Bernadette sat in her home by the fireside until it grew cold and the sun rose again in the horizon, but her husband never came home.

Olgilvie woke up that morning. They had breakfast. Bernie cleaned and chased her son around until lunch. Olgilvie took his afternoon nap. Bernie worked on her knitting. They had dinner. She put her son to bed. She lit a fire. She waited until she would fall asleep.

Day after day. Night after night.

Jules never came home.

Eventually Bernadette had to leave to scavenge for food. The villagers were not kind as they watched her go from her home to the jungle and back. They whispered how her husband finally gave up on them. That the bad luck finally killed her Jules and would take her next. That it was all Olgilvie's fault.

It was always Olgilvie, no one else.

"Mama, when Dada com'n home?" her son would ask.

"Soon, sweetheart" she would answer.

Olgilvie noticed when his mother stopped smiling at him. He missed her petting him on the head, even though those times had been rare. He missed his father's hugs and wrestling with him.
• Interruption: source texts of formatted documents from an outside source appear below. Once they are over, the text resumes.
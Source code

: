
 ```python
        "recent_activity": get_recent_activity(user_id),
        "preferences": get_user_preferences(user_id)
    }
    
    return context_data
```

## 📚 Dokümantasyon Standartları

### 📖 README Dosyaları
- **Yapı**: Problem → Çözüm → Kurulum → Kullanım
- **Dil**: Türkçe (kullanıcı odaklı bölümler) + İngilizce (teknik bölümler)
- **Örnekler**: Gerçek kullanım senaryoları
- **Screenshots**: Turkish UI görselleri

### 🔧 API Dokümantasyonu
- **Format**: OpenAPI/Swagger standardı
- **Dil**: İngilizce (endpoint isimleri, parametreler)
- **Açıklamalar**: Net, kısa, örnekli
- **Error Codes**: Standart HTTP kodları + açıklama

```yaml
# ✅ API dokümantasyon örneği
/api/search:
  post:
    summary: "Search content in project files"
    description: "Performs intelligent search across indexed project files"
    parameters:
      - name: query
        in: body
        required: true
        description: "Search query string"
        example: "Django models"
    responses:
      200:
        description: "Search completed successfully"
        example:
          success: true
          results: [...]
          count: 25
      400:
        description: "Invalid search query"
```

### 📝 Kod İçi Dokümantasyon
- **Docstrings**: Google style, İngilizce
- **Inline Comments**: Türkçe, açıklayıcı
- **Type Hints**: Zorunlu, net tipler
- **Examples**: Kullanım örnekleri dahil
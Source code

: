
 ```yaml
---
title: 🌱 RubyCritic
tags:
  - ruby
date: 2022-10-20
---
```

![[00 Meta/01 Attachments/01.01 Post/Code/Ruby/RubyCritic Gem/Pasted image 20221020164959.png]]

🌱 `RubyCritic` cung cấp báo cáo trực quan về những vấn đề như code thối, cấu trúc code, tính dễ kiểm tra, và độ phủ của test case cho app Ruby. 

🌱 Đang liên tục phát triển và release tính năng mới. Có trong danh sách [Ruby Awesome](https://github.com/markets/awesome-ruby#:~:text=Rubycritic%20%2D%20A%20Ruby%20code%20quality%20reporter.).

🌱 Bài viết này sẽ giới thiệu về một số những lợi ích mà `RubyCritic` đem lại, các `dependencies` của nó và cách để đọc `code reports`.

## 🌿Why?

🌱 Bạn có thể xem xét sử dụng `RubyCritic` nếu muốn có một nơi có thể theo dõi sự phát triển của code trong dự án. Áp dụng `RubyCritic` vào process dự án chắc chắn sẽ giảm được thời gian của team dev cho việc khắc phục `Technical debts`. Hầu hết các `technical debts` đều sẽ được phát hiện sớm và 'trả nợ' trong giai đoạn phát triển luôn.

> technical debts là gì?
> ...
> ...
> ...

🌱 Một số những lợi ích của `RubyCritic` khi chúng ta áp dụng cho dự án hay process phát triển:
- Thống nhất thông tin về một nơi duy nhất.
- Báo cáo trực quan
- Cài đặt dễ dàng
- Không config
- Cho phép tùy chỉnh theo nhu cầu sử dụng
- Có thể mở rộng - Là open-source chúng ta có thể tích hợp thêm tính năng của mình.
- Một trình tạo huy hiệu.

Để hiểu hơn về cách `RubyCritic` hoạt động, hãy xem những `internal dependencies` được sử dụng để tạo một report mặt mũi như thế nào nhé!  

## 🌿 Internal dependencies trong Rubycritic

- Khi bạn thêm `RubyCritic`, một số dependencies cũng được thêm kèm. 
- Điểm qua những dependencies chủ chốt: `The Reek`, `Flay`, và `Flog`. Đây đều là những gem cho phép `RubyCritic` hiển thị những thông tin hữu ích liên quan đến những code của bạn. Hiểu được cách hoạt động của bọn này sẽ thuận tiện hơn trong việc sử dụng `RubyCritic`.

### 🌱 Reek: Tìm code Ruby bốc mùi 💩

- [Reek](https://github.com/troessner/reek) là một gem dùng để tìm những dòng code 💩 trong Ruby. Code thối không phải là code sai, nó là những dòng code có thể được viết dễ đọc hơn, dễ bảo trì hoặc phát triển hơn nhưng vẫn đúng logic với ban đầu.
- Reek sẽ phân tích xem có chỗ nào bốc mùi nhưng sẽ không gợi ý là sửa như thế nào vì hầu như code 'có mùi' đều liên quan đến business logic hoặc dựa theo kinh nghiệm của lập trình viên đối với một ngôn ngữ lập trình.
Mama would leave him alone for a long time and then come back with food to eat. She hated when he would run and would shout at him to sit down, to stop bouncing his leg, to stop tapping his foot.

She stopped talking to him as much and barely looked at him. One day he couldn't take it and as she had been scolding him again for moving too much, he snapped at her.

"I wan' Dada! He nicer than you!"

Wrong thing to say.

Bernadette took him by the shoulders and shook as she screamed in his face, "He's gone because of you!"

She threw her son back into his chair and locked herself into her room for the rest of the night. Olgilvie cried himself to sleep under the table.

The next morning Bernie apologized and held her son tight, but he didn't hug her back.


(I want to start out by saying that I do love Bernadette in the comics and this version of her is not me hating on her! Bernie is a great mom, just not here.)

Remember that inside of you is a spark of creativity just waiting to be set free. It's just up to you to decide how to use it.